(Stored data)
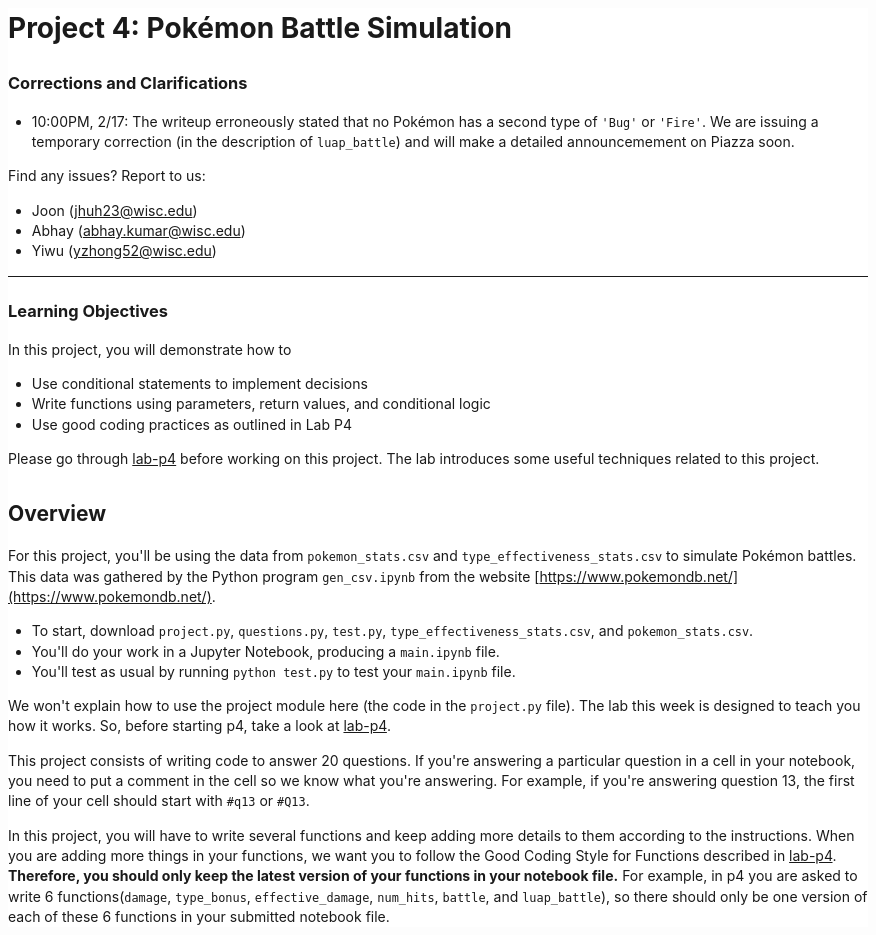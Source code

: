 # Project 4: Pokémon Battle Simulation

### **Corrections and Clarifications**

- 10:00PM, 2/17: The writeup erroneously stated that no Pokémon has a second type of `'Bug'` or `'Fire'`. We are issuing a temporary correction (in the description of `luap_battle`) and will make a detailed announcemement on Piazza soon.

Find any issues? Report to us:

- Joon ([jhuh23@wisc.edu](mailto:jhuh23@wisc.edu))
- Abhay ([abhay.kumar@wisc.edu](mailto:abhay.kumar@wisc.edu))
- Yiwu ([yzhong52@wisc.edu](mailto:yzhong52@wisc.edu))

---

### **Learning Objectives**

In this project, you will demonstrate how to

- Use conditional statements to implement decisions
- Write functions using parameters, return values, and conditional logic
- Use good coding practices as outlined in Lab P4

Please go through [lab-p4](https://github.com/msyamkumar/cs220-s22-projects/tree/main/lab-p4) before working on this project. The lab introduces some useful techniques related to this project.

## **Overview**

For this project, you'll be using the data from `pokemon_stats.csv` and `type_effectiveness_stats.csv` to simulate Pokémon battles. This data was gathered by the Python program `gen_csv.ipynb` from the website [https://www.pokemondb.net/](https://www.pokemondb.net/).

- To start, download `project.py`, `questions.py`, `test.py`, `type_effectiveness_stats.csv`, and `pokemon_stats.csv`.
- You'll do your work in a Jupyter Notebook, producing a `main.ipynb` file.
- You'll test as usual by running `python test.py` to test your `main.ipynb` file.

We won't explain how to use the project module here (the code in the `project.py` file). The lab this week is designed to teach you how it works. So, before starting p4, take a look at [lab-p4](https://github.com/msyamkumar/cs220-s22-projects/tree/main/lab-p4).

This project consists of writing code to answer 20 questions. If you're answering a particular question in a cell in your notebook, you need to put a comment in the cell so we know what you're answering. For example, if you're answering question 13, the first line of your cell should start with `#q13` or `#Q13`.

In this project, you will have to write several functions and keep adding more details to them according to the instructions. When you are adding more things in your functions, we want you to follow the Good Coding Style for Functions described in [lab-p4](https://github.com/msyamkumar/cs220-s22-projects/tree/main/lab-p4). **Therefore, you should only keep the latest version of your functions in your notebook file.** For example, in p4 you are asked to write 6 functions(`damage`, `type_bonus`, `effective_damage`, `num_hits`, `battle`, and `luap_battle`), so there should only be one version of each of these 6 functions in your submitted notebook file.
---
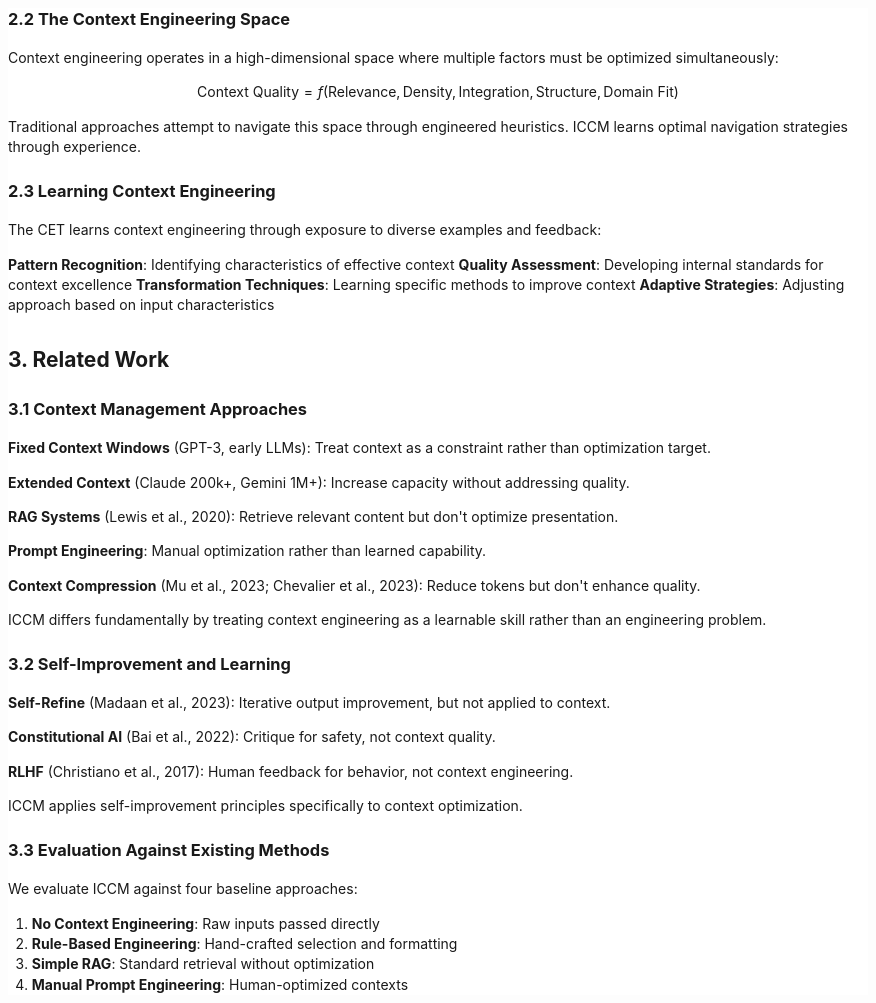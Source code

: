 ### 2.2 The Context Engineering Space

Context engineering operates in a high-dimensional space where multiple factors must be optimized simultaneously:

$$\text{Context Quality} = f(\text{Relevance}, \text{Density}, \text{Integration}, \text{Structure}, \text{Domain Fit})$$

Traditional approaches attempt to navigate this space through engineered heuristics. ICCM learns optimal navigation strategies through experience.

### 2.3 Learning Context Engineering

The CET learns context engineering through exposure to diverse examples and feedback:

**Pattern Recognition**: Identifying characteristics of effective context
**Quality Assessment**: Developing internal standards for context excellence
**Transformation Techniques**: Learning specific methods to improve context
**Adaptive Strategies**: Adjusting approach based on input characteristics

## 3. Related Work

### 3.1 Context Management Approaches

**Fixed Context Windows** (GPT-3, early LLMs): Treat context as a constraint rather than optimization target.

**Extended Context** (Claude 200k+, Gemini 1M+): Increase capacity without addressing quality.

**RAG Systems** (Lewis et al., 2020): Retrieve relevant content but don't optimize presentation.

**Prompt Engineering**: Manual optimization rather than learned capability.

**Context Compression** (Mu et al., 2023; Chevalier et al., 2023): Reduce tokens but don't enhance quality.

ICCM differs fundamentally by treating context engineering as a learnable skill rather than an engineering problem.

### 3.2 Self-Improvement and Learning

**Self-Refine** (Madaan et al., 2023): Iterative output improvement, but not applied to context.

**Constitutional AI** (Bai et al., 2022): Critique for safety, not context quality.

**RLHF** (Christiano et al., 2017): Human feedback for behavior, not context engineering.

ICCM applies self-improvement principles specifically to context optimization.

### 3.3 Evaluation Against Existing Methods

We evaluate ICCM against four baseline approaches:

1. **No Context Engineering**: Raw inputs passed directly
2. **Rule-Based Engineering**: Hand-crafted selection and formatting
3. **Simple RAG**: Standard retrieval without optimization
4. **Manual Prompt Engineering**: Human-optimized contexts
==
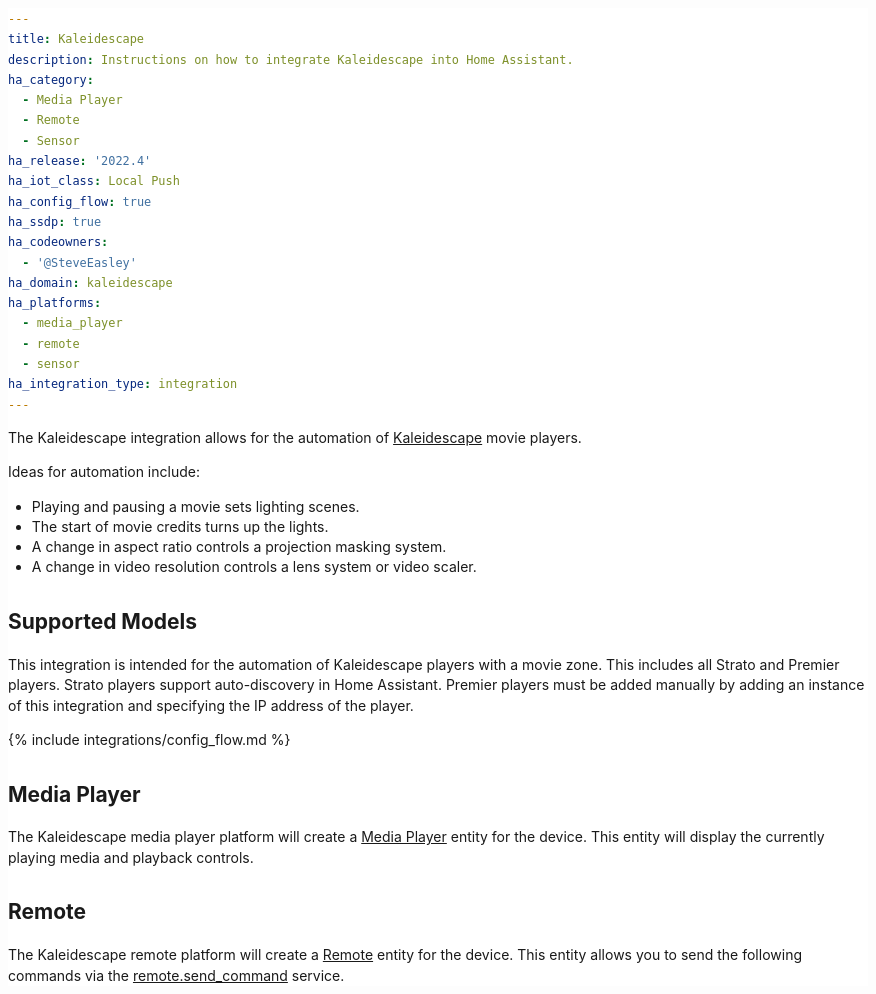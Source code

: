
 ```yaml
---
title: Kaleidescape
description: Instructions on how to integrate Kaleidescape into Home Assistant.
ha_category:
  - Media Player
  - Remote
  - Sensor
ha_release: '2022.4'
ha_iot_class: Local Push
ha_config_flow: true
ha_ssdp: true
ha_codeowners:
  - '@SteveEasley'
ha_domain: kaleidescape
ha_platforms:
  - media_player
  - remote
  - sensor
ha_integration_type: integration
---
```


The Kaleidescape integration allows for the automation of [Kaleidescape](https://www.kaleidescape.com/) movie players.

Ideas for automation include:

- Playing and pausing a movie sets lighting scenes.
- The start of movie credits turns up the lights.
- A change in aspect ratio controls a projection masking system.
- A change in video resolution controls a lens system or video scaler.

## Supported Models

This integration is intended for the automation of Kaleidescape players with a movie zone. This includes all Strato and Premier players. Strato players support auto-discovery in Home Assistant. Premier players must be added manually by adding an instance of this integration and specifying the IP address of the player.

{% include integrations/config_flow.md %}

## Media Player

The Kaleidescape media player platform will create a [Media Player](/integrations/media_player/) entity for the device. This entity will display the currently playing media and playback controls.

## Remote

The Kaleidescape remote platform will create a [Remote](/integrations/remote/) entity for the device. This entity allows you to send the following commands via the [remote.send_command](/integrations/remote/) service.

* **WHAT YOU HAVE TO DO**
In the entries above, find each line containing the string "questions" and copy it.

* **ANSWER BELOW**
- To start, download `project.py`, `questions.py`, `test.py`, `type_effectiveness_stats.csv`, and `pokemon_stats.csv`.
This project consists of writing code to answer 20 questions. If you're answering a particular question in a cell in your notebook, you need to put a comment in the cell so we know what you're answering. For example, if you're answering question 13, the first line of your cell should start with `#q13` or `#Q13`.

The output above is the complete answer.